Thai Prime Minister Thaksin Shinawatra has threatened to cut off government funds to villages in southern Thailand if they continue support for Muslim militants. He made the statement before shortening to 24 hours, what was to be a three-day visit to the region in order to campaign for a candidate in a rerun of a district election. Human rights groups say the prime minister's increasingly tough stance to eradicate more than a year of violence is likely to backfire.
Prime Minister Thaksin Shinawatra used his three-day visit to the violence-wracked south to unveil new measures to combat Muslim separatism.
Speaking in the town of Betong, Mr. Thaksin Thursday vowed to cut assistance funds to local villages if they continued to support Muslim militancy. He says any of the 1200 villages prone to unrest or judged to be sympathetic will be label "red zones" and ineligible for money.
The government has set aside more than $500 million in development aid for villages nationwide, including the impoverished, mostly Muslim southern provinces - Narathiwat, Yala and Pattani.
Mr. Thaksin says his plans aims to make sure the money does not end up funding violence.

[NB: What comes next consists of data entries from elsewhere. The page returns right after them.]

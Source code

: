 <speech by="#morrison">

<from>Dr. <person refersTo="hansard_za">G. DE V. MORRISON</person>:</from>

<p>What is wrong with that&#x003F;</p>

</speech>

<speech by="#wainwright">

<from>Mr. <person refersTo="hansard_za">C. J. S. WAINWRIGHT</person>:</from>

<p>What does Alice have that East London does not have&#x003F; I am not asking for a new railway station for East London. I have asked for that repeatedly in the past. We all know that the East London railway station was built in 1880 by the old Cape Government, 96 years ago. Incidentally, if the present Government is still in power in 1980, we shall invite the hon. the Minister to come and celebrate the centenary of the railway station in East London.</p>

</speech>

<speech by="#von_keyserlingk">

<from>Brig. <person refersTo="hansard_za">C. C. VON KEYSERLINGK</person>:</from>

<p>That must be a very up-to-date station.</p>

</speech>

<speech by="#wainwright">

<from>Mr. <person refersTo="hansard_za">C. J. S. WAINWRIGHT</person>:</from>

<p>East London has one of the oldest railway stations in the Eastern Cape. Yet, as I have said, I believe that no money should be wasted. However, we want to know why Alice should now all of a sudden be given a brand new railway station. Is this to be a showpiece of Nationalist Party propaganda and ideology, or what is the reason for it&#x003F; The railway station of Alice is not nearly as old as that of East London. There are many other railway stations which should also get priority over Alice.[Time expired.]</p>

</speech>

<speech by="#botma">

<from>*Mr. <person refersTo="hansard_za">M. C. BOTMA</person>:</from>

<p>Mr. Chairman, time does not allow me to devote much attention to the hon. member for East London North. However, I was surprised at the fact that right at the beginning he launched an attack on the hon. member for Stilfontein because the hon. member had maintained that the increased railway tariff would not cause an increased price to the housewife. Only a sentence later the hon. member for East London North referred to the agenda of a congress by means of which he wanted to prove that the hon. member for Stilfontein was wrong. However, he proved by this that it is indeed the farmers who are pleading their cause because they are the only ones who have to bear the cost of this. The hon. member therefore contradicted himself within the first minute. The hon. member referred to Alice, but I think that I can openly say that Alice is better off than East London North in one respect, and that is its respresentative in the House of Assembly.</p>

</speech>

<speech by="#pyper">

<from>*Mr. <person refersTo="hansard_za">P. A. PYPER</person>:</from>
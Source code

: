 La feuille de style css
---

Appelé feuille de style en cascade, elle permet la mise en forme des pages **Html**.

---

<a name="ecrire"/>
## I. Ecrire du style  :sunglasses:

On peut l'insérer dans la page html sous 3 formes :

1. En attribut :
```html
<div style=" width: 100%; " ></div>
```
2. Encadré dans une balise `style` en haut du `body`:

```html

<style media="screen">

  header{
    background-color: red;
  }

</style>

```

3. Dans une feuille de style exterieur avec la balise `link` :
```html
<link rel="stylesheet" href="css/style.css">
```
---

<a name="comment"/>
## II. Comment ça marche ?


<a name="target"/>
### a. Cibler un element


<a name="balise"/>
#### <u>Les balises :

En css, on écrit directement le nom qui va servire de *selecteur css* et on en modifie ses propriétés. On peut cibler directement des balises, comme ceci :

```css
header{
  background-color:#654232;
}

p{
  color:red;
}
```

Human rights groups, academics and members of the local Islamic councils reacted with swift criticism for the prime minister's plan, saying it will only further alienate Thailand's Muslims.
"The Prime Minister Thaksin still uses the heavy hand to solve the problem," noted Somchai Homlaor, a member of the Thai Law Society, "even with its proof already, during the past one year, that heavy hand measures make the situation worse."
More than 600 people have been killed since January 2004 in violence blamed on Muslim separatists. Thai military forces have also been accused of human rights abuses with dozens of men killed or disappearing.